In October 2025, the ECB completed the preparation phase for the retail digital euro. It is now waiting for the European co-legislators to determine the final legal framework. Then, after a pilot phase, the digital euro may well be launched in 2029. Remaining discussion points for European legislators include the impact on financial stability and monetary transmission in the eurozone, and the degree of privacy. The digital euro will play an important strategic role. It ensures the existence of a monetary anchor for the financial system, and promotes the strategic autonomy of the euro area by reducing European dependence on financial infrastructure under non-European control. Finally, thanks to the scalability of its use, the digital euro could eventually promote its use as an international transaction currency.

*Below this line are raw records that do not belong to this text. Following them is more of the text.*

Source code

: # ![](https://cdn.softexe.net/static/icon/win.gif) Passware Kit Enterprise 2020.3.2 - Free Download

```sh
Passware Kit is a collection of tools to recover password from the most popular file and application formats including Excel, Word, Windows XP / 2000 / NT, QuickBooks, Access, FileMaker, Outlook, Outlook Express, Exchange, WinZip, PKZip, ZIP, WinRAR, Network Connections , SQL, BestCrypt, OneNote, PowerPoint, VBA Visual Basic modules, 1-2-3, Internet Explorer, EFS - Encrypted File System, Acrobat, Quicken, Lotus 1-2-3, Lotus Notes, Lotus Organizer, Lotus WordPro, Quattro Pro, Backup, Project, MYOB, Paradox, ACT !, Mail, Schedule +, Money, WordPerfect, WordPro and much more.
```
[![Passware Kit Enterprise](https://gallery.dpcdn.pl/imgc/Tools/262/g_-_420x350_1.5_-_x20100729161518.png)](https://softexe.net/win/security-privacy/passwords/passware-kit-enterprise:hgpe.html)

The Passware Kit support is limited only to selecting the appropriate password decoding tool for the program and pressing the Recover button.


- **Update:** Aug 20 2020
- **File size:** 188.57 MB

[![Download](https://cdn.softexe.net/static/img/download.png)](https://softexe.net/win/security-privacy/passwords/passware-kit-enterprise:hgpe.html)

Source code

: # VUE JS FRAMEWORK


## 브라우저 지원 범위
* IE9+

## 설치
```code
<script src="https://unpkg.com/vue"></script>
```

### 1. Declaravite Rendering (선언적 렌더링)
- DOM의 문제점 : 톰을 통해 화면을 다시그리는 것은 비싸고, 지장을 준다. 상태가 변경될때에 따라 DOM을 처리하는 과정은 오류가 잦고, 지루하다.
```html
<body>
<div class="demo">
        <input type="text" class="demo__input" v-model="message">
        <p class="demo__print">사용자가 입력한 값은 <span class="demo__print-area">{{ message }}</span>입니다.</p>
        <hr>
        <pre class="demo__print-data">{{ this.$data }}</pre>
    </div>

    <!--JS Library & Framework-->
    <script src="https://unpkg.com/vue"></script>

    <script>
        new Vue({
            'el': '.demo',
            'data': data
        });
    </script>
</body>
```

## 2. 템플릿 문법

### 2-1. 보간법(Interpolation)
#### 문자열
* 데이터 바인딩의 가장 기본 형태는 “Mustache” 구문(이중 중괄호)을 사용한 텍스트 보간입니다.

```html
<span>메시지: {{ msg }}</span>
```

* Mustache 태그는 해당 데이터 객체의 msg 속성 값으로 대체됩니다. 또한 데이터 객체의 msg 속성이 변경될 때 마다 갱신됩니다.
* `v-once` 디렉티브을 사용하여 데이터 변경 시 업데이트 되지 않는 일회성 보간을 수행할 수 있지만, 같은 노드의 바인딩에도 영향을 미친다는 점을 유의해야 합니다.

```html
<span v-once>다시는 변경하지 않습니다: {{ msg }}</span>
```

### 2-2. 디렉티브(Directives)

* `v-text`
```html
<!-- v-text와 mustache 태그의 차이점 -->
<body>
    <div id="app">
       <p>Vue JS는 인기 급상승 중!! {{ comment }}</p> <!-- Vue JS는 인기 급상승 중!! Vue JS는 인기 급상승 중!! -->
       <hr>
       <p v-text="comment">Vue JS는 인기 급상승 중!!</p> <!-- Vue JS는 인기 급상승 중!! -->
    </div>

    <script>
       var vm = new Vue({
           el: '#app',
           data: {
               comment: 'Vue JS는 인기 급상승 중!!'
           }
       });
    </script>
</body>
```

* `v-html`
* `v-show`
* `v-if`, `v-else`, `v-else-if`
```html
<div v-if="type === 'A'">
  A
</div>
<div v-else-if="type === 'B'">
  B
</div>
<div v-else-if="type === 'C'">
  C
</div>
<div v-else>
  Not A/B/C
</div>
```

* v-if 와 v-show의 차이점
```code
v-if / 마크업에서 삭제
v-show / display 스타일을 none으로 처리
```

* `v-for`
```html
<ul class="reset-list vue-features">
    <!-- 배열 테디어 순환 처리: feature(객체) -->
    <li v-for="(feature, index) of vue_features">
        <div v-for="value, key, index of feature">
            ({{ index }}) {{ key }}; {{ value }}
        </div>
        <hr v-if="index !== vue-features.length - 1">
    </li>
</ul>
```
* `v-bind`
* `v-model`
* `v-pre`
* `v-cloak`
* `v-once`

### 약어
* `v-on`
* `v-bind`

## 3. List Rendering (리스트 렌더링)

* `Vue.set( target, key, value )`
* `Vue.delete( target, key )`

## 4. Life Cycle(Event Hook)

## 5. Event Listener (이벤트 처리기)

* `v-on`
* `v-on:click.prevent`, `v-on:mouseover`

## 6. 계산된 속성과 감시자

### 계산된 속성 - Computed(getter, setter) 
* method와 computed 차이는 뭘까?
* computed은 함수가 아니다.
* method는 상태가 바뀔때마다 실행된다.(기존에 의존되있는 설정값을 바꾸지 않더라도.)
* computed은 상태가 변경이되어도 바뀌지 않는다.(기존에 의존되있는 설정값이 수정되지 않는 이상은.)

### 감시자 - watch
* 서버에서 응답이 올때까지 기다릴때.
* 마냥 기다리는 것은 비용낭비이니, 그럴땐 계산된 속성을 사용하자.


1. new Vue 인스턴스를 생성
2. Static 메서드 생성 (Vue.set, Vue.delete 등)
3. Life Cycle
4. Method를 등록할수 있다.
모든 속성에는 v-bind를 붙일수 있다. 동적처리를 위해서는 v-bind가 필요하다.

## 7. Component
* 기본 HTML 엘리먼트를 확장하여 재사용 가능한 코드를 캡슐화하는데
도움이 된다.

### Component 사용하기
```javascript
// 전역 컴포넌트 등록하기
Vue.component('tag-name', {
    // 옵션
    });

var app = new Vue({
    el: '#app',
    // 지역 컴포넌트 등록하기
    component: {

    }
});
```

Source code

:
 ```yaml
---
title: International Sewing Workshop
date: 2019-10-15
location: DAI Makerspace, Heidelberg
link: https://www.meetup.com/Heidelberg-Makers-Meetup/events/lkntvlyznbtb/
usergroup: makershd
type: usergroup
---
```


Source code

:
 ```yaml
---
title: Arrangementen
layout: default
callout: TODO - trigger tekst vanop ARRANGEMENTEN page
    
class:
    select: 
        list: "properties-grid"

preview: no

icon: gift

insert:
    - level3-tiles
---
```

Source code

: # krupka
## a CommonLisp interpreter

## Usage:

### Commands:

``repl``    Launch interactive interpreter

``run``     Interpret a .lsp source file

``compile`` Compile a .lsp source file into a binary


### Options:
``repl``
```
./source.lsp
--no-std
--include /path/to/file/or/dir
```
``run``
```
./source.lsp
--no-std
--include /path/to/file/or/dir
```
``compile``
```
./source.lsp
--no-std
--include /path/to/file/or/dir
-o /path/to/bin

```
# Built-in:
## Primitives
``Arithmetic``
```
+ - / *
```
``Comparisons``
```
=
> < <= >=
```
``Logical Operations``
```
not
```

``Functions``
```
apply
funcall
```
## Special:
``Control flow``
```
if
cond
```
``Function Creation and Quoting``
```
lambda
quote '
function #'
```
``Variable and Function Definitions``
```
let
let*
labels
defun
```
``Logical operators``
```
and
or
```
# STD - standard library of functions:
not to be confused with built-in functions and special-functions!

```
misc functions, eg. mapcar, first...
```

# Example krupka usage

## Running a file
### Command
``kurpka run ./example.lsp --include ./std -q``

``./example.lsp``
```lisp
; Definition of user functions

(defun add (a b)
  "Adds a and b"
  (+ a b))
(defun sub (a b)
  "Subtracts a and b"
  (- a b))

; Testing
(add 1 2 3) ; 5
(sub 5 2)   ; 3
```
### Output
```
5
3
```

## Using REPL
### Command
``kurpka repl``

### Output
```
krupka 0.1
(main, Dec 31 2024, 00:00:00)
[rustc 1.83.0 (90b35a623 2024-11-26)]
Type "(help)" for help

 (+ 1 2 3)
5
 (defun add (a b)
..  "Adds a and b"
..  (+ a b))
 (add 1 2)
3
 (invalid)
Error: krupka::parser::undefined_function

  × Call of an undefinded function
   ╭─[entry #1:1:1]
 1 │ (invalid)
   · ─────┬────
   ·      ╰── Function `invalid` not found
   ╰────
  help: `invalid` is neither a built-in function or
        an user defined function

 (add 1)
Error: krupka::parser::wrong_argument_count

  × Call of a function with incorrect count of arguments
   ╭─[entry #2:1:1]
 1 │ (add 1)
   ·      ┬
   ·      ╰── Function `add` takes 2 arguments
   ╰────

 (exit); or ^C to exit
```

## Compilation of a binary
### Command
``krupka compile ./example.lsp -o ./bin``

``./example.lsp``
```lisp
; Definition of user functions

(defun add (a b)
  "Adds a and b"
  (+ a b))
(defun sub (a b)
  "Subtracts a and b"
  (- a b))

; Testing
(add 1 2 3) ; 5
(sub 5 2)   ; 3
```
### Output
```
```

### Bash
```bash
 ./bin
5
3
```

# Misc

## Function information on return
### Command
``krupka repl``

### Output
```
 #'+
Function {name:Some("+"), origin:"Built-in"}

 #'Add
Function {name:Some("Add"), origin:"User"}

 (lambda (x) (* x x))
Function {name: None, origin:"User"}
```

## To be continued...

It is now up to the European co-legislators

The ECB's development path for a retail digital euro, issued directly by the central bank as a 'public' currency, went through several stages. In October 2020, the ECB published a feasibility study. Then, in 2021, the ECB started the preparatory work. Specifically, a research phase followed from July 2021 to October 2023, followed by the preparation phase from November 2023 to October 2025 (see also the KBC Economic Opinions of 22 January 2021, 4 April 2023 and 27 October 2023). Since the end of 2025, the ECB has continued its technical preparations, but mainly awaits the adoption of a legal framework by the European co-legislators, in particular the Council of the EU and the European Parliament.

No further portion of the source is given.